The US president, flanked by some of his most senior officials, was speaking at the G7 meeting in France about his deal aimed at securing peace with Iran. “Every time we talked about the possibility of peace, the stock market shot up like a rocket ship,” he said. “It never went down . . . The stock market is more brilliant than anybody there is . . . other than me of course.”
On several important points here, the president is precisely right. Stock investors really have cracked the code, figuring out how to navigate around his sometimes scattergun pronouncements.
This has been a struggle for the past year and a half or so. It has been hard to discern which of Trump’s statements matter, which don’t, which are rooted in some kind of observable objective reality, and which are not.
But we can see now a pretty clear pattern, which is that at the very first sign that the president is buckling on an unorthodox foreign policy decision that has affected the market, that is the time to pounce. Worrywarts (myself included) do what they always do, and fret over the details. Does a ceasefire mean peace is coming? When does it free up global energy flows? But, but, but . . .
It is clear now: None of this stuff matters.

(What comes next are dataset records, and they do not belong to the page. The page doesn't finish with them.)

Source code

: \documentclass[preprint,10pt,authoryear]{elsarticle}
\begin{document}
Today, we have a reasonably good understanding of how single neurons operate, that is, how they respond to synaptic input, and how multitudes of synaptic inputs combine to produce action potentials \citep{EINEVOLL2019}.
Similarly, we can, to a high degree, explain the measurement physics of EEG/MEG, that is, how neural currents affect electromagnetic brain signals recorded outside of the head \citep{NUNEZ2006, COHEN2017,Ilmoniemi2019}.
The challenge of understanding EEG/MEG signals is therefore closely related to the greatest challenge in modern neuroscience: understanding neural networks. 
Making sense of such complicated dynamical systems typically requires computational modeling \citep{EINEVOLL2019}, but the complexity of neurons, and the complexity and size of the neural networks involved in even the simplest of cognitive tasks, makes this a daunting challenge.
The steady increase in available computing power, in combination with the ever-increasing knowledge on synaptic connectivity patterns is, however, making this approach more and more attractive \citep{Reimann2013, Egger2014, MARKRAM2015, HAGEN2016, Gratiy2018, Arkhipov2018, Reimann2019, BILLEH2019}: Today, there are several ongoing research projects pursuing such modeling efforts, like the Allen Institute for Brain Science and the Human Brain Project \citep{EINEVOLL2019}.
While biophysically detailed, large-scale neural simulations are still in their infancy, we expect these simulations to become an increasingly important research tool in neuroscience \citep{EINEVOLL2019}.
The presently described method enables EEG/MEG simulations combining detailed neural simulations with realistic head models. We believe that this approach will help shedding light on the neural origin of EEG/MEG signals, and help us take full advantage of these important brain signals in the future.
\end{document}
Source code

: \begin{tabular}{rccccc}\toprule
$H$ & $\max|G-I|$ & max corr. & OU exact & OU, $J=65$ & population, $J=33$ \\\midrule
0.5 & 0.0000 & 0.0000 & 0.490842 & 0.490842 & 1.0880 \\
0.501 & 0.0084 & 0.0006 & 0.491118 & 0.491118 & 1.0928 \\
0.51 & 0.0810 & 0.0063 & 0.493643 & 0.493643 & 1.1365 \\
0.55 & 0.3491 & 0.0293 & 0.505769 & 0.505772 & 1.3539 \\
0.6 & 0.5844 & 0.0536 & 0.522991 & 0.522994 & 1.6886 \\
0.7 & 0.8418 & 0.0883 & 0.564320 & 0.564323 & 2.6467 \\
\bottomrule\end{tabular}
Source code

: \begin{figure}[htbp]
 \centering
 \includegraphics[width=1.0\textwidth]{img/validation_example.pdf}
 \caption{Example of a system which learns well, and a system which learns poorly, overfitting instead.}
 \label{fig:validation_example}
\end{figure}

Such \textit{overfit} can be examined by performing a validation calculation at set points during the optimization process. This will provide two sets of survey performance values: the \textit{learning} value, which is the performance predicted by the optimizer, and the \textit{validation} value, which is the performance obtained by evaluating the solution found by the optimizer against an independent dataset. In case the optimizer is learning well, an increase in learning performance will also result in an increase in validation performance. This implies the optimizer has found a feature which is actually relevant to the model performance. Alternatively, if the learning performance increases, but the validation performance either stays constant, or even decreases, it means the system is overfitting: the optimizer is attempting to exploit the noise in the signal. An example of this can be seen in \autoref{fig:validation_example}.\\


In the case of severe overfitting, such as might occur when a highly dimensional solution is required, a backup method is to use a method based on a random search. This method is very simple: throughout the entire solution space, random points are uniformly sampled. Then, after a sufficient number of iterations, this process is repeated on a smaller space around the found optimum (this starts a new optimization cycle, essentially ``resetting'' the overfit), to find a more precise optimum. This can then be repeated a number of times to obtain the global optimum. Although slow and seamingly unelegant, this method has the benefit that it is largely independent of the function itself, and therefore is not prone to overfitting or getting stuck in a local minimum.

The important thing is the signal of when the president has had enough. Hence, from the point right at the start of April when Trump first spoke of the war being over in “two or three weeks”, US stocks have pushed more than 14 per cent higher in a nice smooth line. Similarly, the moment the US president “paused” his massive increase in global trade tariffs in April 2025, that kicked off a breathtaking ascent in stocks that faced no interruption until the US started bombing Iran.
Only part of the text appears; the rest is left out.